The new spatial layout functions used the “zscore” function in MATLAB to standardize component activity at each electrode within a given component. Next, the average z-score was computed for five different electrode clusters (Figure 1): left eye region, right eye region, center eye region, central region, and posterior region. Assignment of electrodes to specific clusters were determined based on their location in polar coordinates (radius, theta). As shown in Figure 1, to be in any of the eye clusters, the radius had to be between 0.45 and 0.60. The left eye cluster required a theta value between −60 and 0 degrees whereas the right eye cluster required a theta value between 0 and 60 degrees. The center eye cluster was restricted to theta values between −20 and 20 degrees. To be in the central cluster, the radius had to be less than 0.45 and the absolute value for theta had to be between 35 and 109 degrees. The posterior cluster required a radius less than 0.55 and an absolute theta value greater than 109 degrees.

Figure 1. — A 128-channel geodesic net layout showing the five regions of interest (left eye, center eye, right eye, central, and posterior) for the new blink detection function. Note that, for the horizontal eye movement detection function, the theta range (+/−35 to +/−62) and radius (> .5) are slightly different.

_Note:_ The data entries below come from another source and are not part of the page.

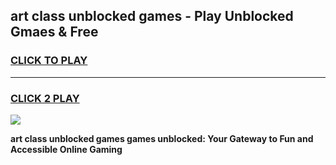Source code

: 
## art class unblocked games - Play Unblocked Gmaes & Free
<h3>
<a href="https://premium.freeplayer.one?title=art_class_unblocked_games&ref=20F">CLICK TO PLAY</a></h3>
<hr>

<h3>
<a href="https://premium.freeplayer.one?title=art_class_unblocked_games&ref=20F">CLICK 2 PLAY</a>
  
</h3>

<a href="https://premium.freeplayer.one?title=art_class_unblocked_games&ref=20F/"><img src="https://clearcache.store/games.png"></a>


**art class unblocked games games unblocked: Your Gateway to Fun and Accessible Online Gaming**
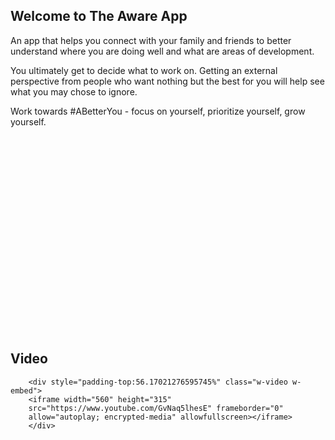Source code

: ## Welcome to The Aware App

An app that helps you connect with your family and friends to better understand where you are doing well and what are areas of development.

You ultimately get to decide what to work on. Getting an external perspective from people who want nothing but the best for you will help see what you may chose to ignore.

Work towards #ABetterYou - focus on yourself, prioritize yourself, grow yourself.

<iframe width="560" height="315" src="" frameborder="0" allow="autoplay; encrypted-media" allowfullscreen></iframe>
   <div class="video-div-block">
    <div class="video-row w-row">
    <div class="column-5 w-col w-col-4">
        <h2 class="heading-2 video">Video</h2>

        <div style="padding-top:56.17021276595745%" class="w-video w-embed">
        <iframe width="560" height="315" 
        src="https://www.youtube.com/GvNaq5lhesE" frameborder="0" 
        allow="autoplay; encrypted-media" allowfullscreen></iframe>
        </div>

   </div>
   </div>

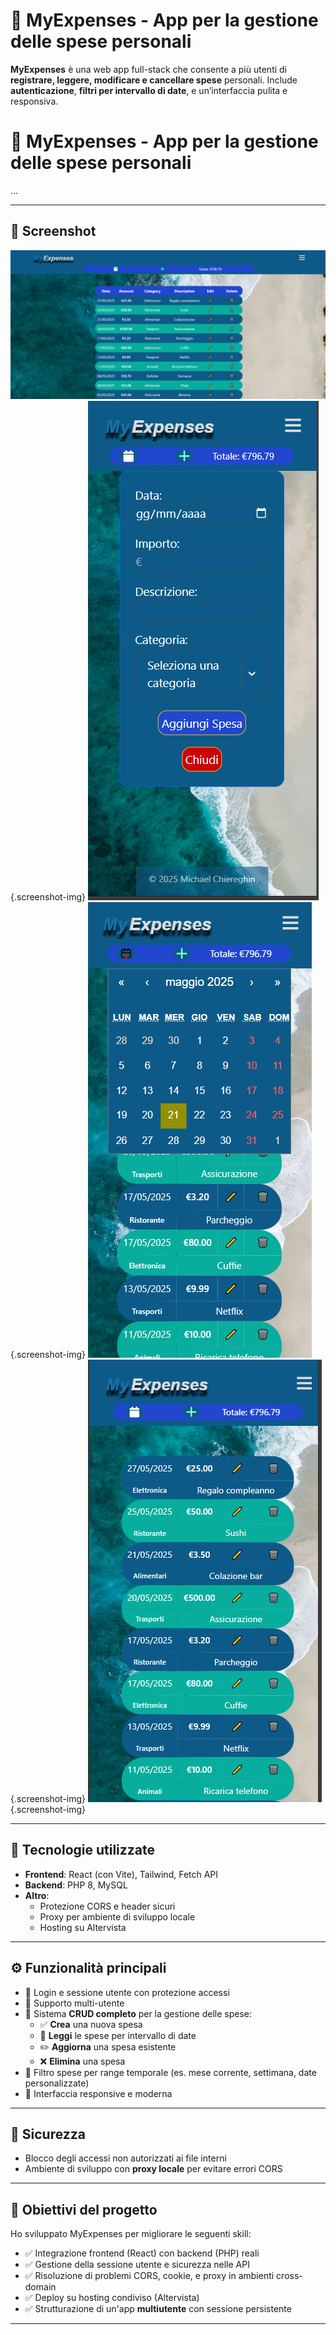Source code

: # 💸 MyExpenses - App per la gestione delle spese personali

**MyExpenses** è una web app full-stack che consente a più utenti di **registrare, leggere, modificare e cancellare spese** personali. Include **autenticazione**, **filtri per intervallo di date**, e un’interfaccia pulita e responsiva.

# 💸 MyExpenses - App per la gestione delle spese personali

...

---

## 📸 Screenshot

![Dashboard](./screenshots/dashboard.png){.screenshot-img}
![Aggiungi Spesa](./screenshots/addExpenses.png){.screenshot-img}
![Calendario](./screenshots/calendar.png){.screenshot-img}
![Vista Smartphone](./screenshots/smartphoneView.png){.screenshot-img}

---

## 🚀 Tecnologie utilizzate

- **Frontend**: React (con Vite), Tailwind, Fetch API
- **Backend**: PHP 8, MySQL
- **Altro**:
  - Protezione CORS e header sicuri
  - Proxy per ambiente di sviluppo locale
  - Hosting su Altervista

---

## ⚙️ Funzionalità principali

- 🔐 Login e sessione utente con protezione accessi
- 👤 Supporto multi-utente
- 🧾 Sistema **CRUD completo** per la gestione delle spese:
  - ✅ **Crea** una nuova spesa
  - 📄 **Leggi** le spese per intervallo di date
  - ✏️ **Aggiorna** una spesa esistente
  - ❌ **Elimina** una spesa
- 📅 Filtro spese per range temporale (es. mese corrente, settimana, date personalizzate)
- 📱 Interfaccia responsive e moderna

---

## 🔐 Sicurezza

- Blocco degli accessi non autorizzati ai file interni
- Ambiente di sviluppo con **proxy locale** per evitare errori CORS

---

## 🎯 Obiettivi del progetto

Ho sviluppato MyExpenses per migliorare le seguenti skill:

- ✅ Integrazione frontend (React) con backend (PHP) reali
- ✅ Gestione della sessione utente e sicurezza nelle API
- ✅ Risoluzione di problemi CORS, cookie, e proxy in ambienti cross-domain
- ✅ Deploy su hosting condiviso (Altervista)
- ✅ Strutturazione di un'app **multiutente** con sessione persistente

---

In order for a component to be marked as a blink artifact it had to meet three conditions:

At least one of the three eye regions (left, right, or center) had to have an average z-score with an absolute value greater than two.
The absolute value of the average z-score of the central and posterior regions had to be less than one.
The variance of the z-scores in the posterior region had to be less than 0.15 and the variance of the z-scores in the left and right eye regions combined OR the variance of the absolute values of the z-scores in the posterior region had to be less than 0.075 and the variance of the z-scores in the left and right eye regions combined.

Because blinks cause such huge deflections in EEG data at frontal sites (i.e., high activity), the average z-score in components reflecting blinks should well exceed two standard deviations from the mean. Ambiguous components that might reflect neural data, on the other hand, are far less likely to exceed two standard deviations from the mean. For similar reasons, the activity in the back of the head had to be within one standard deviation of the mean and have low variance because blinks should have low activity at posterior sites. Having greater activity at posterior sites would likely indicate the component contains meaningful neural activity.

The new blink detection function was further modified, such that after selecting potential blink components via the three conditions outlined above, secondary checks were added to determine whether blinks had been incorrectly identified based on component spatial spread (from either of the three eye regions towards the central region). Any electrodes that were part of the central eye region or part of the outermost ring of channels were removed before considering spread. Because artifacts from blinks propagate back from the eyes, the algorithm was set up to consider whether or not component activity decreased along the rostral-to-caudal axis. As long as z-scores were less than 2.5 for electrodes with a radius between .35 and .45 and less than two for electrodes with a radius between .25 and .35, components were not un-marked as blinks. Thresholds for the blink detector were determined on the independent optimization dataset.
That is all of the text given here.